In part three of our four-part series on Navigating Uncertainty and Emerging effectively, Alicia Roach, Chris Hare, and Ian Bailie discuss how strategic workforce planning delivers on the strategic priorities of an organization.
We took a quick poll of attendees and found that while organizations are focused across a broad spectrum of strategic priorities, the two that are currently receiving the most focus in today's economic climate are customer experience and retention and operational efficiency -- two areas where SWP play a key role in enabling an organization's success. In this article we'll cover the following topics:
Strategic Priorities for Organizations
The Role of HR in SWP
Balance with SWP
SWP: The Intersection of Business Strategy, Finance, and HR
The ROI of SWP
This transcript has been lightly edited for clarity.

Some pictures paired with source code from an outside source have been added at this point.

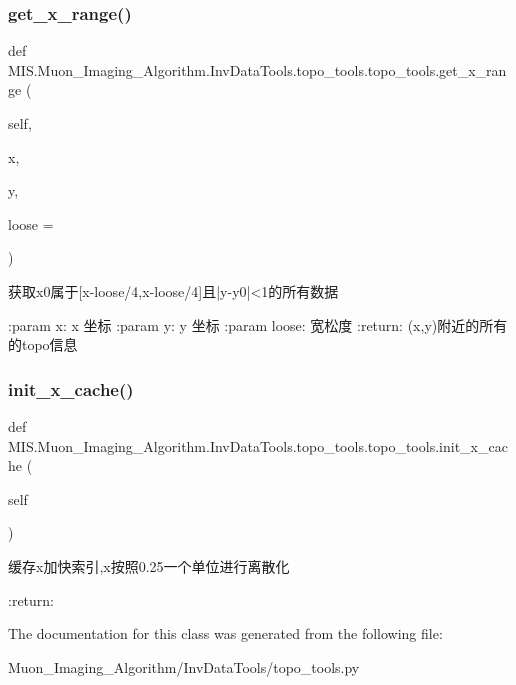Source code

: \subsubsection{\texorpdfstring{get\+\_\+x\+\_\+range()}{get\_x\_range()}}
{\footnotesize\ttfamily def M\+I\+S.\+Muon\+\_\+\+Imaging\+\_\+\+Algorithm.\+Inv\+Data\+Tools.\+topo\+\_\+tools.\+topo\+\_\+tools.\+get\+\_\+x\+\_\+range (\begin{DoxyParamCaption}\item[{}]{self,  }\item[{}]{x,  }\item[{}]{y,  }\item[{}]{loose = {} }\end{DoxyParamCaption})}

\begin{DoxyVerb}获取x0属于[x-loose/4,x-loose/4]且|y-y0|<1的所有数据

:param x: x 坐标
:param y: y 坐标
:param loose: 宽松度
:return: (x,y)附近的所有的topo信息
\end{DoxyVerb}
 \mbox{\label{classMIS_1_1Muon__Imaging__Algorithm_1_1InvDataTools_1_1topo__tools_1_1topo__tools_ab6ace6a26214199ba30804a28d8270b4}} 
\subsubsection{\texorpdfstring{init\+\_\+x\+\_\+cache()}{init\_x\_cache()}}
{\footnotesize\ttfamily def M\+I\+S.\+Muon\+\_\+\+Imaging\+\_\+\+Algorithm.\+Inv\+Data\+Tools.\+topo\+\_\+tools.\+topo\+\_\+tools.\+init\+\_\+x\+\_\+cache (\begin{DoxyParamCaption}\item[{}]{self }\end{DoxyParamCaption})}

\begin{DoxyVerb}缓存x加快索引,x按照0.25一个单位进行离散化

:return:
\end{DoxyVerb}
 

The documentation for this class was generated from the following file\+:\begin{DoxyCompactItemize}
\item 
Muon\+\_\+\+Imaging\+\_\+\+Algorithm/\+Inv\+Data\+Tools/topo\+\_\+tools.\+py\end{DoxyCompactItemize}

Ian Bailie: I think something that that's come up constantly as we've been talking about strategic workforce planning has been that link back to strategy, right? The strategy component as the starting point is so important. So, let's have a look at the results here, as expected, I guess. Like quite a quite an interesting spread. A lot of these coming up as key priorities, that customer retention and experience and operational efficiency are the ones that are coming out high, which is interesting, particularly what we're talking about with that focus on efficiency earlier. So, I guess what I want to talk about a little bit with these strategic priorities is that all of these are areas where workforce planning can help.
While the P, the plan, often has a lot to do with determining the HR agenda and the people plan, there's other things that span out of that. But at its core, HR is a clear stakeholder.
The question is...are they the driver? For certain businesses, they aren't. But I think ultimately HR is the custodian of people, and ultimately they are the ones where it makes the most sense for them to be sponsoring this work.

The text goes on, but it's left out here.